Why the new Feist album is better than you think:
1. The overall coherence of the album. My main problem with Let It Die was that it felt disjointed, probably due to the number of cover songs and the amount of genre-hopping involved. The Reminder, however, is anything but disjointed; it sounds exactly like it should, a set of songs written by the same person with a vision. It just so happens that her vision leans toward adult-contemporary. Even the punchier songs like “I Feel It All” and “My Moon My Man” share the same aesthetic as the rest of the album, embracing the same simple production and instrumentation. The same structuring is at work in both the rocking “Sea Lion Woman” and the subdued “Honey Honey”. This coherence actually makes this album feel like a Feist album. This look at Feist may not yield what some expected, but it’s a picture more complete than any we’ve seen yet.
2. The choir on “Intuition”. The first time you hear it, it sounds a bit awkward and out of time. But then you see the point: the choir is a multitude of voices expressing the same thing Feist is throughout the song. It’s the idea that regret and doubt is everywhere, that everyone struggles with those nagging what ifs. This is a prime example of a song extending beyond itself, a moment where the fact that you’re listening to music is almost forgotten in lieu of feeling at one with this choir, this microcosm of an imperfect and regretful population. It’s far from upbeat, but a sentiment that universal (and so beautifully expressed) doesn’t need to be.

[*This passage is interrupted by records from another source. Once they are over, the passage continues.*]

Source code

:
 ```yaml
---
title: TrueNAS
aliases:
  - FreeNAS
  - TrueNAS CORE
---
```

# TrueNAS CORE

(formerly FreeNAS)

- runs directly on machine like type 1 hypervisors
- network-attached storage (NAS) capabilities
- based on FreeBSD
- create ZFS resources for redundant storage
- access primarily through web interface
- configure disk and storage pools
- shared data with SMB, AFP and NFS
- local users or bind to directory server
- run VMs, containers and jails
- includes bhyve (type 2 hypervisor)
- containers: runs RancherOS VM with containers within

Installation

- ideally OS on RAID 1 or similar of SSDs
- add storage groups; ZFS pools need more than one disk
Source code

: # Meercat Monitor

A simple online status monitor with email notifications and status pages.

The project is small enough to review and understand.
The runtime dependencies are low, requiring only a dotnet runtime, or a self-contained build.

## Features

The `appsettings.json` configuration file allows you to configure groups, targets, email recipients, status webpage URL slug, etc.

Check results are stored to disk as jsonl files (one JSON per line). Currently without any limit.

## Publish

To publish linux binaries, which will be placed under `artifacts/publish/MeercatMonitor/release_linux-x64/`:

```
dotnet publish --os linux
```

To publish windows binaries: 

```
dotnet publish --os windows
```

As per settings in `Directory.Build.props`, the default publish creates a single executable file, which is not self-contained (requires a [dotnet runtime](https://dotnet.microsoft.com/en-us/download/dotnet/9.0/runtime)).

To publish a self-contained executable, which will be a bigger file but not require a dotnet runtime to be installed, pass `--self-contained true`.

3. “One Two Three Four”. So one of the best songs on the album isn’t actually written by Feist, but by the girl behind New Buffalo; I can understand why people have a problem with that. But then I heard the most recent New Buffalo album and, after a couple listens, realized how totally unmemorable it is. So either New Buffalo gave Feist her very best song, or Feist took something kind of boring and made it totally awesome. I doubt that it’s the former. She made “One Two Three Four” her own… in my mind, it doesn’t matter who wrote it, it’s Feist who made it the monster track that it is.
4. Feist’s acoustic tone. Does anyone else think the way her acoustic guitar sounds is totally awesome? It’s something I always notice when listening to the album.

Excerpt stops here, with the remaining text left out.